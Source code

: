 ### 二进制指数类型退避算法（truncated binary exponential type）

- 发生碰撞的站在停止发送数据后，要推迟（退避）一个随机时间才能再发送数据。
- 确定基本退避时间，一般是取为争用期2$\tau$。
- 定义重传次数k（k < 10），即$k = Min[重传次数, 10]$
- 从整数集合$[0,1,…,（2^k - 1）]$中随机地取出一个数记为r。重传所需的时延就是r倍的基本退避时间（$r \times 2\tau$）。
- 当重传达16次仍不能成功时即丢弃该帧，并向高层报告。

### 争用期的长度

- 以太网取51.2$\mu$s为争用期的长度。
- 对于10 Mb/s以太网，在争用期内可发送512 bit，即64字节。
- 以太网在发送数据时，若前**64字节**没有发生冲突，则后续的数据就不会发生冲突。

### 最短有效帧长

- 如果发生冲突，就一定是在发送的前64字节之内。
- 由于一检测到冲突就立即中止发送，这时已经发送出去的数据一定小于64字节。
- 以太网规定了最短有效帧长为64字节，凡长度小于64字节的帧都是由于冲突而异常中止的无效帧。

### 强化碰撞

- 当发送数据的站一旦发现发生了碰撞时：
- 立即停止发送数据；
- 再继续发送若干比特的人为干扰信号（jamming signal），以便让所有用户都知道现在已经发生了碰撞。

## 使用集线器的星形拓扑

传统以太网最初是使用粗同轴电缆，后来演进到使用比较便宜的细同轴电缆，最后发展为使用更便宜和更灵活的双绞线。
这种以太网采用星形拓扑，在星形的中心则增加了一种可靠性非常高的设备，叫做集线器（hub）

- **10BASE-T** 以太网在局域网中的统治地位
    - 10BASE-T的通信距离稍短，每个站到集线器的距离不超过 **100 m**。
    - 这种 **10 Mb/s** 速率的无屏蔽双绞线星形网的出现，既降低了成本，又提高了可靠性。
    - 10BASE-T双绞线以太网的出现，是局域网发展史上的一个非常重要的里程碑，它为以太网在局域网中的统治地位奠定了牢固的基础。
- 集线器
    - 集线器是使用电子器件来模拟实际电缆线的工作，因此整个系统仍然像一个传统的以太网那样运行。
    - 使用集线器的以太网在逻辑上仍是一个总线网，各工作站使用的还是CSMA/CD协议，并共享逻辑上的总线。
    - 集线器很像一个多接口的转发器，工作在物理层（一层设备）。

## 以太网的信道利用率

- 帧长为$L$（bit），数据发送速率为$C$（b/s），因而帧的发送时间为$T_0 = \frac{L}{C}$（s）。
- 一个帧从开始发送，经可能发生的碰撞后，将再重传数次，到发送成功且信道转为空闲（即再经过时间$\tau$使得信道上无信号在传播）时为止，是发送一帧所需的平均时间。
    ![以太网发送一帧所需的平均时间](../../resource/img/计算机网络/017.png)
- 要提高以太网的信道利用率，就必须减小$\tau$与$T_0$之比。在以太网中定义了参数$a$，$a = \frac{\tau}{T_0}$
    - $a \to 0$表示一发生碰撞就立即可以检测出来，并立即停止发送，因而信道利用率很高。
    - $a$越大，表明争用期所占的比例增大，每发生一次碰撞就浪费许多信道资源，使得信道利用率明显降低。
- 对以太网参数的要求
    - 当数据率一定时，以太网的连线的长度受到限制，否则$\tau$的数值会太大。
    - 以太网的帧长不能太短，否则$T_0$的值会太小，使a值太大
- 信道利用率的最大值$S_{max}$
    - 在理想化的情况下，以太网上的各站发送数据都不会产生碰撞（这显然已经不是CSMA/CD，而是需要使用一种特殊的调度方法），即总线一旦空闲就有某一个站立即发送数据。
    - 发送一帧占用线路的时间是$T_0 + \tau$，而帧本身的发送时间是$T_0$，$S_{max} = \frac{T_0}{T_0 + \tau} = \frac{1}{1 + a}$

▶ **PROBLEM DESCRIPTION**
Could the entries above be output once more, exactly as they are?

▶ **RESULT OF THIS EXERCISE**
Source code

: ### 二进制指数类型退避算法（truncated binary exponential type）

- 发生碰撞的站在停止发送数据后，要推迟（退避）一个随机时间才能再发送数据。
- 确定基本退避时间，一般是取为争用期2$\tau$。
- 定义重传次数k（k < 10），即$k = Min[重传次数, 10]$
- 从整数集合$[0,1,…,（2^k - 1）]$中随机地取出一个数记为r。重传所需的时延就是r倍的基本退避时间（$r \times 2\tau$）。
- 当重传达16次仍不能成功时即丢弃该帧，并向高层报告。

### 争用期的长度

- 以太网取51.2$\mu$s为争用期的长度。
- 对于10 Mb/s以太网，在争用期内可发送512 bit，即64字节。
- 以太网在发送数据时，若前**64字节**没有发生冲突，则后续的数据就不会发生冲突。

### 最短有效帧长

- 如果发生冲突，就一定是在发送的前64字节之内。
- 由于一检测到冲突就立即中止发送，这时已经发送出去的数据一定小于64字节。
- 以太网规定了最短有效帧长为64字节，凡长度小于64字节的帧都是由于冲突而异常中止的无效帧。

### 强化碰撞

- 当发送数据的站一旦发现发生了碰撞时：
- 立即停止发送数据；
- 再继续发送若干比特的人为干扰信号（jamming signal），以便让所有用户都知道现在已经发生了碰撞。

## 使用集线器的星形拓扑

传统以太网最初是使用粗同轴电缆，后来演进到使用比较便宜的细同轴电缆，最后发展为使用更便宜和更灵活的双绞线。
这种以太网采用星形拓扑，在星形的中心则增加了一种可靠性非常高的设备，叫做集线器（hub）

- **10BASE-T** 以太网在局域网中的统治地位
    - 10BASE-T的通信距离稍短，每个站到集线器的距离不超过 **100 m**。
    - 这种 **10 Mb/s** 速率的无屏蔽双绞线星形网的出现，既降低了成本，又提高了可靠性。
    - 10BASE-T双绞线以太网的出现，是局域网发展史上的一个非常重要的里程碑，它为以太网在局域网中的统治地位奠定了牢固的基础。
- 集线器
    - 集线器是使用电子器件来模拟实际电缆线的工作，因此整个系统仍然像一个传统的以太网那样运行。
    - 使用集线器的以太网在逻辑上仍是一个总线网，各工作站使用的还是CSMA/CD协议，并共享逻辑上的总线。
    - 集线器很像一个多接口的转发器，工作在物理层（一层设备）。

## 以太网的信道利用率

- 帧长为$L$（bit），数据发送速率为$C$（b/s），因而帧的发送时间为$T_0 = \frac{L}{C}$（s）。
- 一个帧从开始发送，经可能发生的碰撞后，将再重传数次，到发送成功且信道转为空闲（即再经过时间$\tau$使得信道上无信号在传播）时为止，是发送一帧所需的平均时间。
    ![以太网发送一帧所需的平均时间](../../resource/img/计算机网络/017.png)
- 要提高以太网的信道利用率，就必须减小$\tau$与$T_0$之比。在以太网中定义了参数$a$，$a = \frac{\tau}{T_0}$
    - $a \to 0$表示一发生碰撞就立即可以检测出来，并立即停止发送，因而信道利用率很高。
    - $a$越大，表明争用期所占的比例增大，每发生一次碰撞就浪费许多信道资源，使得信道利用率明显降低。
- 对以太网参数的要求
    - 当数据率一定时，以太网的连线的长度受到限制，否则$\tau$的数值会太大。
    - 以太网的帧长不能太短，否则$T_0$的值会太小，使a值太大
- 信道利用率的最大值$S_{max}$
    - 在理想化的情况下，以太网上的各站发送数据都不会产生碰撞（这显然已经不是CSMA/CD，而是需要使用一种特殊的调度方法），即总线一旦空闲就有某一个站立即发送数据。
    - 发送一帧占用线路的时间是$T_0 + \tau$，而帧本身的发送时间是$T_0$，$S_{max} = \frac{T_0}{T_0 + \tau} = \frac{1}{1 + a}$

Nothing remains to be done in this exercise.